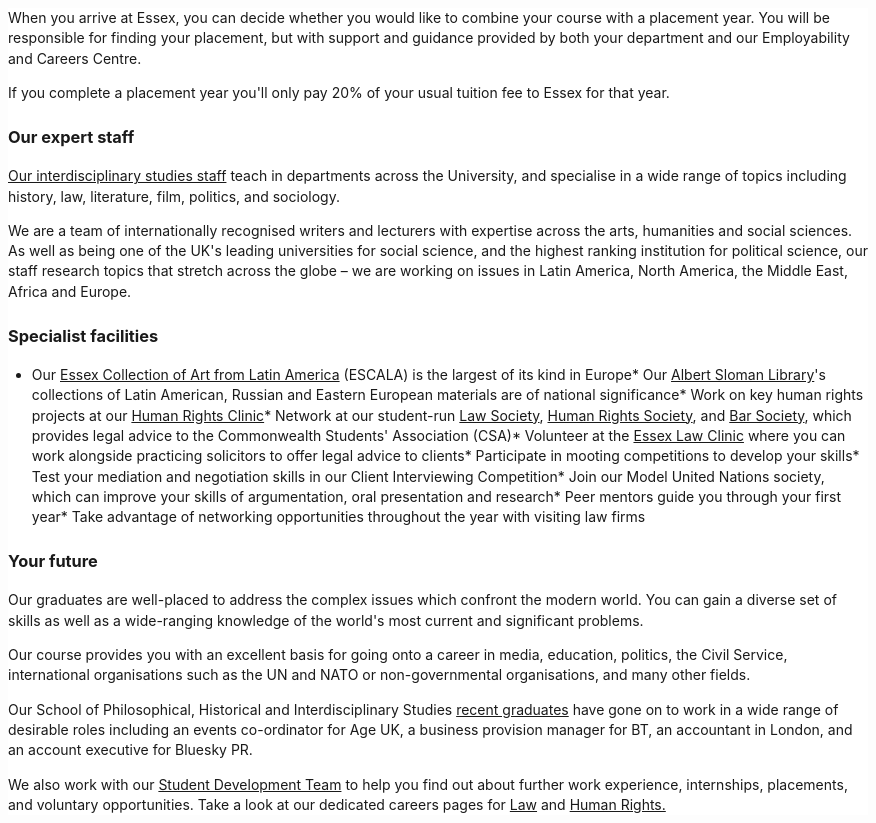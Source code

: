 When you arrive at Essex, you can decide whether you would like to combine your course with a placement year. You will be responsible for finding your placement, but with support and guidance provided by both your department and our Employability and Careers Centre.

If you complete a placement year you'll only pay 20% of your usual tuition fee to Essex for that year.

### Our expert staff

[Our interdisciplinary studies staff](https://www.essex.ac.uk/departments/philosophical-historical-and-interdisciplinary-studies/people) teach in departments across the University, and specialise in a wide range of topics including history, law, literature, film, politics, and sociology.

We are a team of internationally recognised writers and lecturers with expertise across the arts, humanities and social sciences. As well as being one of the UK's leading universities for social science, and the highest ranking institution for political science, our staff research topics that stretch across the globe – we are working on issues in Latin America, North America, the Middle East, Africa and Europe.

### Specialist facilities

* Our [Essex Collection of Art from Latin America](http://www.escala.org.uk/) (ESCALA) is the largest of its kind in Europe* Our [Albert Sloman Library](http://libwww.essex.ac.uk/)'s collections of Latin American, Russian and Eastern European materials are of national significance* Work on key human rights projects at our [Human Rights Clinic](https://www.essex.ac.uk/centres-and-institutes/human-rights/human-rights-centre-clinic)* Network at our student-run [Law Society](https://www.essexstudent.com/organisation/6858/), [Human Rights Society](https://www.essexstudent.com/organisation/6738/), and [Bar Society](https://www.essexstudent.com/organisation/9825/), which provides legal advice to the Commonwealth Students' Association (CSA)* Volunteer at the [Essex Law Clinic](https://www.essex.ac.uk/departments/law/essex-law-clinic) where you can work alongside practicing solicitors to offer legal advice to clients* Participate in mooting competitions to develop your skills* Test your mediation and negotiation skills in our Client Interviewing Competition* Join our Model United Nations society, which can improve your skills of argumentation, oral presentation and research* Peer mentors guide you through your first year* Take advantage of networking opportunities throughout the year with visiting law firms

### Your future

Our graduates are well-placed to address the complex issues which confront the modern world. You can gain a diverse set of skills as well as a wide-ranging knowledge of the world's most current and significant problems.

Our course provides you with an excellent basis for going onto a career in media, education, politics, the Civil Service, international organisations such as the UN and NATO or non-governmental organisations, and many other fields.

Our School of Philosophical, Historical and Interdisciplinary Studies [recent graduates](https://www.essex.ac.uk/departments/philosophical-historical-and-interdisciplinary-studies/careers) have gone on to work in a wide range of desirable roles including an events co-ordinator for Age UK, a business provision manager for BT, an accountant in London, and an account executive for Bluesky PR.

We also work with our [Student Development Team](https://www.essex.ac.uk/life/student-services/careers) to help you find out about further work experience, internships, placements, and voluntary opportunities. Take a look at our dedicated careers pages for [Law](https://www.essex.ac.uk/departments/law/careers) and [Human Rights.](https://www.essex.ac.uk/centres-and-institutes/human-rights/career-development)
= = = =
**Requirement:** Could you repeat exactly the lines from the first one of the records above through the line containing "### Our expert staff", leaving out any pictures?

**Written response:**
Source code

: When you arrive at Essex, you can decide whether you would like to combine your course with a placement year. You will be responsible for finding your placement, but with support and guidance provided by both your department and our Employability and Careers Centre.

If you complete a placement year you'll only pay 20% of your usual tuition fee to Essex for that year.

### Our expert staff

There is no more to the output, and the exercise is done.